Source records:
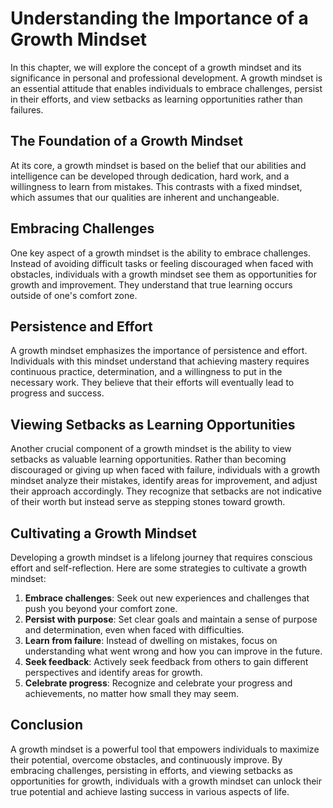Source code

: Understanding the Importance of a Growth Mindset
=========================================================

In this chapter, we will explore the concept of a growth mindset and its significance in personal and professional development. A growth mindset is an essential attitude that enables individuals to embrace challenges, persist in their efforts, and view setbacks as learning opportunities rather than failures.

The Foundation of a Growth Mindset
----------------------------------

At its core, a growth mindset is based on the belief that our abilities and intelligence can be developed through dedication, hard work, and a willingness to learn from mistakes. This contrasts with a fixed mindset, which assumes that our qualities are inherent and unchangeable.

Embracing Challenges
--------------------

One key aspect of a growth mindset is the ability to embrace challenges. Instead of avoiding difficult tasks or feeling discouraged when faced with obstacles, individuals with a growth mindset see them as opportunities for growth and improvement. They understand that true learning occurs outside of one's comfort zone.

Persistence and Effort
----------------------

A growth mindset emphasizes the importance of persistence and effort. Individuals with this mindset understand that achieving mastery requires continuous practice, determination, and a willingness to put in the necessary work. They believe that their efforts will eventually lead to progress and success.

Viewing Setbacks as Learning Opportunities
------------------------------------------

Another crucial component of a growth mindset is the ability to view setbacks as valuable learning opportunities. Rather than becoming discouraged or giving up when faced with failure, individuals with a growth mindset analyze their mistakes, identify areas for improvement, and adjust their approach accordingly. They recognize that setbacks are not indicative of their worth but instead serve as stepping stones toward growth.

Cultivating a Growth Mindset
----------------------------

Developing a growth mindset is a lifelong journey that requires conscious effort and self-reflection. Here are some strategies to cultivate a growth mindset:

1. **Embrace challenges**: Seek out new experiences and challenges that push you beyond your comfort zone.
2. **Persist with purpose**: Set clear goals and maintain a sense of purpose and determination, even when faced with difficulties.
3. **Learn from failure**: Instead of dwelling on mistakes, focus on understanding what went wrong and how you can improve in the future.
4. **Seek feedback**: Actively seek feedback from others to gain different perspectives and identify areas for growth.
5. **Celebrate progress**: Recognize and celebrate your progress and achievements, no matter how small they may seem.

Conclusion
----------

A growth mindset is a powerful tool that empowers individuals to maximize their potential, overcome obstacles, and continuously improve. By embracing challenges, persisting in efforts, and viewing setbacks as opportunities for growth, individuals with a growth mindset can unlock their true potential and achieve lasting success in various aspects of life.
--
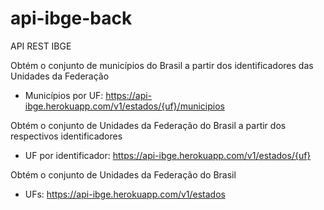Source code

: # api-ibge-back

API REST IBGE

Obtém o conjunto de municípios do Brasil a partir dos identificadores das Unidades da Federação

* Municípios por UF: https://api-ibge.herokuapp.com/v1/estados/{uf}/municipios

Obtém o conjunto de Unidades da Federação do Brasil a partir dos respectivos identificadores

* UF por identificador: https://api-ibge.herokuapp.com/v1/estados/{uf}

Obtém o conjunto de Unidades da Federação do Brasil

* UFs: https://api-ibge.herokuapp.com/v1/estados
--
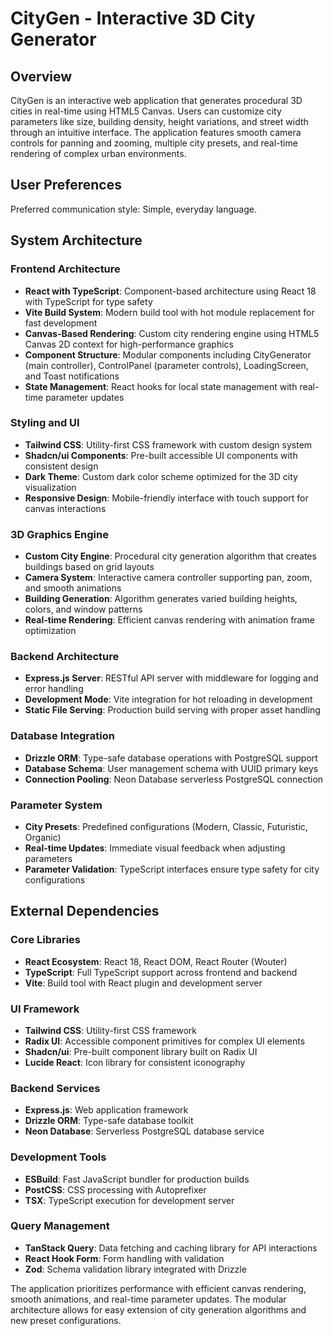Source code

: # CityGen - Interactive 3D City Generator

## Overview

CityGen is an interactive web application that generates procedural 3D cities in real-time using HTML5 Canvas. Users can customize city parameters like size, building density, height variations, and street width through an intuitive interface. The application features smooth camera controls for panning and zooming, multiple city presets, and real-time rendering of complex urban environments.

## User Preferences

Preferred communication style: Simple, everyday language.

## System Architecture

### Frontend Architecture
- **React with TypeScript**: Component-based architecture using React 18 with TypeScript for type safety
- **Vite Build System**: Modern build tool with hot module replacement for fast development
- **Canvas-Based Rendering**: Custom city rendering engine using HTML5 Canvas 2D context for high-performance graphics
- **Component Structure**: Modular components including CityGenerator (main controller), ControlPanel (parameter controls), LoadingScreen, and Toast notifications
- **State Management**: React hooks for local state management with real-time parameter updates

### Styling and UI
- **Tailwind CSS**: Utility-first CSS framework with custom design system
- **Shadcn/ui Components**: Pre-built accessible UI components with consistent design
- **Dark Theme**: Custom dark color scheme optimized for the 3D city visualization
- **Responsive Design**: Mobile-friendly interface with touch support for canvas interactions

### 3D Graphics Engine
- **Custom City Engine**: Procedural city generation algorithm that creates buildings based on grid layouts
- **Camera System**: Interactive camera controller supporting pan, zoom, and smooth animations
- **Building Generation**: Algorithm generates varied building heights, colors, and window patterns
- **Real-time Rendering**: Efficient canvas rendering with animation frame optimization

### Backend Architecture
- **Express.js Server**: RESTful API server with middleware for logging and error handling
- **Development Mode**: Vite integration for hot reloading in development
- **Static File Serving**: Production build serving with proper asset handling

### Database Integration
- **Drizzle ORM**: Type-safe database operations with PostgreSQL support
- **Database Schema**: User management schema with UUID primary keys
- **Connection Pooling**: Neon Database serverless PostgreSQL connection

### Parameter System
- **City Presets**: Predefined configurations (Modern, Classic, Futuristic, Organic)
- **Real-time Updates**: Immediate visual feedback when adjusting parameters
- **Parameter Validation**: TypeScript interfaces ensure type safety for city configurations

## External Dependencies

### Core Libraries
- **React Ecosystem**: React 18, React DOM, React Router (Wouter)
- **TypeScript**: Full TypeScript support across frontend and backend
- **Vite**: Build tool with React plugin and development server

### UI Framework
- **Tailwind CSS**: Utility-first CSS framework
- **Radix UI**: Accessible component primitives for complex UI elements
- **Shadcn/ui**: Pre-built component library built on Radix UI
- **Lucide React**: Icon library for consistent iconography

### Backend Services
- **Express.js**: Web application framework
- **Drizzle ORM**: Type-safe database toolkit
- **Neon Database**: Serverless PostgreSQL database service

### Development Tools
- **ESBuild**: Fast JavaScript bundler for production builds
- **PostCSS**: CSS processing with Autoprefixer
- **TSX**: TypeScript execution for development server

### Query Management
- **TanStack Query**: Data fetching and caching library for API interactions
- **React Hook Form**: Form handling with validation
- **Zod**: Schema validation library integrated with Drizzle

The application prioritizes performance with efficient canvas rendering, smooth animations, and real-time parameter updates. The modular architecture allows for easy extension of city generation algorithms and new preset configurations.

• Task details: In these entries, some lines may contain the string "generates". Give the number of such lines and nothing more.

• Exercise solution: 2